*Supplied information*:
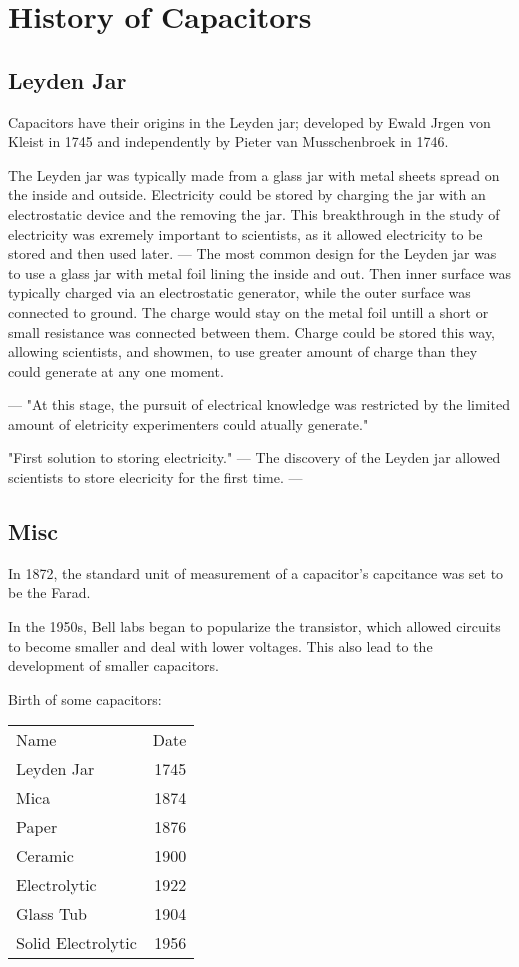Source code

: \section {History of Capacitors}
\subsection{Leyden Jar}
Capacitors have their origins in the Leyden jar; developed by Ewald Jrgen von Kleist in 1745 and independently by Pieter van Musschenbroek in 1746. \cite{ieee_hist}

The Leyden jar was typically made from a glass jar with metal sheets spread on the inside and outside. Electricity could be stored by charging the jar with an electrostatic device and the removing the jar. This breakthrough in the study of electricity was exremely important to scientists, as it allowed electricity to be stored and then used later.
\cite{ieee_hist} 
---
The most common design for the Leyden jar was to use a glass jar with metal foil lining the inside and out. Then inner surface was typically charged via an electrostatic generator, while the outer surface was connected to ground. The charge would stay on the metal foil untill a short or small resistance was connected between them. Charge could be stored this way, allowing scientists, and showmen, to use greater amount of charge than they could generate at any one moment.

---
"At this stage, the pursuit of electrical knowledge was restricted by the limited amount of eletricity experimenters could atually generate."
\cite{empLight}

"First solution to storing electricity."
---
The discovery of the Leyden jar allowed scientists to store elecricity for the first time. \cite{wws_hist}
---

\subsection{Misc}
In 1872, the standard unit of measurement of a capacitor's capcitance was set to be the Farad. \cite{ieee_hist} 

In the 1950s, Bell labs began to popularize the transistor, which allowed circuits to become smaller and deal with lower voltages. This also lead to the development of smaller capacitors. \cite[f.~12]{dumInv}

Birth of some capacitors:

\begin{tabular} { l  r}
Name & Date \\
Leyden Jar   & 1745 \\
Mica         & 1874 \\
Paper        & 1876 \\
Ceramic      & 1900 \\
Electrolytic & 1922 \\
Glass Tub    & 1904 \\
Solid Electrolytic & 1956 \\
\end{tabular} \cite[f.~19-25]{dumInv}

*Problem to solve*: Show every line from the entries that includes the word "dumInv".

*Reply to the exercise*:
In the 1950s, Bell labs began to popularize the transistor, which allowed circuits to become smaller and deal with lower voltages. This also lead to the development of smaller capacitors. \cite[f.~12]{dumInv}
\end{tabular} \cite[f.~19-25]{dumInv}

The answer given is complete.